Hello all,
I have been working on the implementation of the PKA engine on CC310, and have been encountering some unexpected behaviours when using the modular multiplication and modular exponentiation.
For context, I am doing the implementation in Rust, and the code that execute the operation looks as follows:
fn execute_operation(cc_pka: &pac::CcPka, opcode: cc_pka::opcode::Opcode,
result_reg: u8, operand_a_reg: u8, operand_a_ctrl: u8, operand_b_reg: u8, operand_b_ctrl: u8, operand_size_idx: u32) {
cc_pka.opcode().write(|w| unsafe {
w.bits(
((result_reg as u32) << REG_R_POS)
| ((operand_b_reg as u32) << REG_B_POS)
| ((operand_b_ctrl as u32) << REG_B_CTRL_POS)
| ((operand_a_reg as u32) << REG_A_POS)
| ((operand_a_ctrl as u32) << REG_A_CTRL_POS)
| (operand_size_idx << LEN_POS)
| ((opcode as u32) << OPCODE_POS)
)
});
while cc_pka.pka_done().read().bits() == 0 {}
// We enforce an additional reduction
cc_pka.opcode().write(|w| unsafe {
w.bits(
((result_reg as u32) << REG_R_POS)
| ((0 as u32) << REG_B_POS)
| ((0 as u32) << REG_B_CTRL_POS)
| ((result_reg as u32) << REG_A_POS)
| ((0 as u32) << REG_A_CTRL_POS)
| (1 << LEN_POS)
| ((cc_pka::opcode::Opcode::Reduction as u32) << OPCODE_POS)
)
});
while cc_pka.pka_done().read().bits() == 0 {}
}
I have to enforce an additional reduction since otherwise it is not correctly implemented.
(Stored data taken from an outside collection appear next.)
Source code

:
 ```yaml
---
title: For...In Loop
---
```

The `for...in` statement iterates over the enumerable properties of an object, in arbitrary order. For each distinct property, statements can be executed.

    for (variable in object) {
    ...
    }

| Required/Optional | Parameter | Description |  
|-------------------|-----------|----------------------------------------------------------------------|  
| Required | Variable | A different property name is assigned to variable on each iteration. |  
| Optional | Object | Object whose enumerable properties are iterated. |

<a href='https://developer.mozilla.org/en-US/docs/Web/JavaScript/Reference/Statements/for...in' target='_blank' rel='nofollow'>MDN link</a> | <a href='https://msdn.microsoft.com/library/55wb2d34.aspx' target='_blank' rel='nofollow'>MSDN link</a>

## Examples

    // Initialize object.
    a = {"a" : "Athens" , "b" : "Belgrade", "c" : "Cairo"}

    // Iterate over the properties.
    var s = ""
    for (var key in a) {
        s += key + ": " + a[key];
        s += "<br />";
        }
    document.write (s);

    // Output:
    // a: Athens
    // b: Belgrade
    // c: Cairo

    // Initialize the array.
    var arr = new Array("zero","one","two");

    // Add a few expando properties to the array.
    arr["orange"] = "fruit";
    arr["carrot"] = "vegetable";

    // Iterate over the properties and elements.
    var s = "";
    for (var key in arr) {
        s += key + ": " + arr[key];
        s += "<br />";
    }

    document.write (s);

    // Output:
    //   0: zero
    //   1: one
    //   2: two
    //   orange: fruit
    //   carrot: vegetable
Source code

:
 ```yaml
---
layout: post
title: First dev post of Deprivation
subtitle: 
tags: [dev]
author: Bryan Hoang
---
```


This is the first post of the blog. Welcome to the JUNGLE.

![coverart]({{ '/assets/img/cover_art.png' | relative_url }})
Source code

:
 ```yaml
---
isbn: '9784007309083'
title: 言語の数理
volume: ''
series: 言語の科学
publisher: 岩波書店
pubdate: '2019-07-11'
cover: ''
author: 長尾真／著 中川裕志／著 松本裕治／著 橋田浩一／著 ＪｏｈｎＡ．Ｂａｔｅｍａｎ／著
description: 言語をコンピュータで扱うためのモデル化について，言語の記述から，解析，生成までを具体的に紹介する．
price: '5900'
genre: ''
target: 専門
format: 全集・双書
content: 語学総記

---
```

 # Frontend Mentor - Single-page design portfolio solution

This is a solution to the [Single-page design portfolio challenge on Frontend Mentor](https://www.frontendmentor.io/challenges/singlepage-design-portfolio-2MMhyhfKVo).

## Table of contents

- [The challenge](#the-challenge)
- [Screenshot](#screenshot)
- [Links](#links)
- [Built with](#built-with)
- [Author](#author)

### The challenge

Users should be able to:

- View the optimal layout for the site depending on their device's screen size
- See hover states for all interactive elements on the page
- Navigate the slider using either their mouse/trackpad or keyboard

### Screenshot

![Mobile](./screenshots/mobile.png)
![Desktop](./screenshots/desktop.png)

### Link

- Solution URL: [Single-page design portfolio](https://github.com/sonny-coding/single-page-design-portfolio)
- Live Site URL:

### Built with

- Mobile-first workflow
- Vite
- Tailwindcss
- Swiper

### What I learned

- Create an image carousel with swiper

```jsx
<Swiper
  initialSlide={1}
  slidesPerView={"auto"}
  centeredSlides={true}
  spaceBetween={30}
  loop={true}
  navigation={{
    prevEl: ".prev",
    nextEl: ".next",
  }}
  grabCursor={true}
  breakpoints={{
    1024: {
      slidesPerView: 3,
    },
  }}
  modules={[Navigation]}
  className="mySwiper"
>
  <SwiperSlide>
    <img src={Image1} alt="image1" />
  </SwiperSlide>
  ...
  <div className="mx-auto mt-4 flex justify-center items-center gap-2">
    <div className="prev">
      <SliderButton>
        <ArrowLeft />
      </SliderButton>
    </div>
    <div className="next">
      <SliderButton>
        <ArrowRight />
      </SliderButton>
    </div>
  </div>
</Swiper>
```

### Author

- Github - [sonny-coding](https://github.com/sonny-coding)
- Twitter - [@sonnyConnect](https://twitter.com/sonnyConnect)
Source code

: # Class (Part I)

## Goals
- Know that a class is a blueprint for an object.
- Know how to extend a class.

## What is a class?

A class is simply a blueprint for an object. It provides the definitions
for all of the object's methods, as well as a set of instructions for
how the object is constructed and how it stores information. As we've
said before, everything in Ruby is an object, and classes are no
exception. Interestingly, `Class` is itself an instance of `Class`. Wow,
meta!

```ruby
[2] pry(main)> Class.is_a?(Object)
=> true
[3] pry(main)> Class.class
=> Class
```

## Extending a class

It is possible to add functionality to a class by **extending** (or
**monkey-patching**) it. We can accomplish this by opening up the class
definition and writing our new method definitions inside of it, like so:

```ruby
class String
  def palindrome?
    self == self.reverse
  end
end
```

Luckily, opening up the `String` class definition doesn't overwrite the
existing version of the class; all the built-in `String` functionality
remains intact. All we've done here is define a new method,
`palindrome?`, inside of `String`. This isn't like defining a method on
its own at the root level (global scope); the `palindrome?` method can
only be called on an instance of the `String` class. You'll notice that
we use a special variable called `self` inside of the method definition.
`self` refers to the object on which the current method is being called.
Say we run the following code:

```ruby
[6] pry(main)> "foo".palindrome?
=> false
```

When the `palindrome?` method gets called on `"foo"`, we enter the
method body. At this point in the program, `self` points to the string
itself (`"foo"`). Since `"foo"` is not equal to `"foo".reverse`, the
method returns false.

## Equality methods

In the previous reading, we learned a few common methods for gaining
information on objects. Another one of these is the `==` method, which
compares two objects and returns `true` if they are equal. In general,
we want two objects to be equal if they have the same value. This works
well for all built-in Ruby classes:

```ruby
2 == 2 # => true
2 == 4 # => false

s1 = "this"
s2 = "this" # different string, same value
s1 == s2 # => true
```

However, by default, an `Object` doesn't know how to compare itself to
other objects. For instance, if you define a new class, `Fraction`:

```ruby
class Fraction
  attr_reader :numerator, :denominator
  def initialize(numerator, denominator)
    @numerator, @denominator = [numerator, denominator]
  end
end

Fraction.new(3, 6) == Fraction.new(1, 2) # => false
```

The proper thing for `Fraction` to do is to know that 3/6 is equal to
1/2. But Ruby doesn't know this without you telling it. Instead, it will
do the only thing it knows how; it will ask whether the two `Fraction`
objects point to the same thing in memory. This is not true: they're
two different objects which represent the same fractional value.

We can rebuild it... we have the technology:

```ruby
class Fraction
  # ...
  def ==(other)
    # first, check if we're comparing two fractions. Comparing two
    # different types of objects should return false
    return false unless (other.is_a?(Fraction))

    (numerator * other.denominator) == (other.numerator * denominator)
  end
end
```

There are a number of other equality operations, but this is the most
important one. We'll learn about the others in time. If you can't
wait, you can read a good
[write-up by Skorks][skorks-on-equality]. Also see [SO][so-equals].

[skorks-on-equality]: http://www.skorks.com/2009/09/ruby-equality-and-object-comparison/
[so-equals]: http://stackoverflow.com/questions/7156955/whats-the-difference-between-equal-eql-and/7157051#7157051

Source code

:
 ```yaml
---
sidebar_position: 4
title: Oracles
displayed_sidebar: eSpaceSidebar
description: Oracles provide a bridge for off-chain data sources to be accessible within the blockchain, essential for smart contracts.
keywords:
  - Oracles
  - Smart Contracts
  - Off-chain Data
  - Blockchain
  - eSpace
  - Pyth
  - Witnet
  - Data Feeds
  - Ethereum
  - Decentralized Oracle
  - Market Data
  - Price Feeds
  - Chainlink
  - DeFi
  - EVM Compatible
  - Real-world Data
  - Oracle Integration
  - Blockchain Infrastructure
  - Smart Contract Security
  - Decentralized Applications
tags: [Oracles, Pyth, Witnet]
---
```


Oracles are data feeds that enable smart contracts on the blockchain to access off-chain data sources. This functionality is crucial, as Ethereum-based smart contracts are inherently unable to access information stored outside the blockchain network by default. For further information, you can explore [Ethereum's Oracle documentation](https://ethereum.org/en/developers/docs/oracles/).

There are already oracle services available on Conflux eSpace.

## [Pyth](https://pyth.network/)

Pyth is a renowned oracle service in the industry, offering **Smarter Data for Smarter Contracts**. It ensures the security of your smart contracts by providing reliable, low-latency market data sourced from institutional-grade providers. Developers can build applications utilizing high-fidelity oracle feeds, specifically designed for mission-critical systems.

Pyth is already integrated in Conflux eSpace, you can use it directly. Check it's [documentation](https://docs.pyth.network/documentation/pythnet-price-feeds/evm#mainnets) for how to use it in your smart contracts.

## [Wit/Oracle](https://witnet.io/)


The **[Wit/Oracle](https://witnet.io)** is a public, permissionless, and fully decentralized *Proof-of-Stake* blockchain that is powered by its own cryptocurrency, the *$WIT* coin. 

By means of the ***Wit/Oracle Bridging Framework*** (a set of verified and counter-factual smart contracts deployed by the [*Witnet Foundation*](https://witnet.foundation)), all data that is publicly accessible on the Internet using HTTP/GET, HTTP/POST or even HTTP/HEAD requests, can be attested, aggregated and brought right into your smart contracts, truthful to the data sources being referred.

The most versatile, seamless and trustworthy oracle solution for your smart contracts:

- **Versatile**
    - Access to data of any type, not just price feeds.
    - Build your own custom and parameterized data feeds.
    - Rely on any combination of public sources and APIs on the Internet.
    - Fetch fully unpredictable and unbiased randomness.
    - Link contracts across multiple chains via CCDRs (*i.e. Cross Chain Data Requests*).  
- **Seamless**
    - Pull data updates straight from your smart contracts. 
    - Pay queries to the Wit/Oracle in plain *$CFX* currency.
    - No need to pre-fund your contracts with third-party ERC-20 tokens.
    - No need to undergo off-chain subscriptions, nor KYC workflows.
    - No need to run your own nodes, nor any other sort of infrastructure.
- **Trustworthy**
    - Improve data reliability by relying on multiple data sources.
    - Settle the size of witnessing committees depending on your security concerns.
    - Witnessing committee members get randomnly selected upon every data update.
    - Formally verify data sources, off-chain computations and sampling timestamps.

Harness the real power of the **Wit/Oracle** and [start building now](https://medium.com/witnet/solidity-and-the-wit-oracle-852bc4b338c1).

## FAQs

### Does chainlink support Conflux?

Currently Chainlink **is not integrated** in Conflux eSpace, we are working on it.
I am guessing this has to do with the computation of NP, which I am not sure how to calculate and I have no test vectors to compare. Also, I have found different methods to compute it (currently following https://github.com/ARM-software/cryptocell-312-runtime/blob/update-cc110-bu-00000-r1p4/codesafe/src/crypto_api/pki/common/pka.c#L561 line 561).
One of the main problems I can not explain is the following: when storing the result of an operation, depending on which register I chose to store it in, I have a correct value or a random value for the output. So, in the following example:
const N: [u32; 8] = [
0xFFFFFFFF, 0x00000001, 0x00000000, 0x00000000,
0x00000000, 0xFFFFFFFF, 0xFFFFFFFF, 0xFFFFFFFF,
];
const TEST_A: [u32; 8] = [
0xFFFFFFFF, 0x00000001, 0x00000000, 0x00000000,
0x00000000, 0xFFFFFFFF, 0xFFFFFFFF, 0xFFFFFFFE
];
const TEST_B: [u32; 8] = [
0x00, 0x00, 0x00, 0x00, 0x00, 0x00, 0x00, 0x02
];
I perform the modular multiplication of TEST_A * TEST_B mod N.
When I store this result in register 6: Verification of R6: [0x0, 0x0, 0x0, 0x0, 0x0, 0x0, 0x0, 0x0, 0xFFFFFFFF, 0x1, 0x0, 0x0, 0x0, 0xFFFFFFFF, 0xFFFFFFFF, 0xFFFFFFF5], value reads correct. But if I select R7 as result register, I obtain: Verification of R7: [0x0, 0x0, 0x0, 0x0, 0x0, 0x0, 0x0, 0x0, 0x0, 0x0, 0x0, 0x0, 0x0, 0x0, 0x0, 0x0].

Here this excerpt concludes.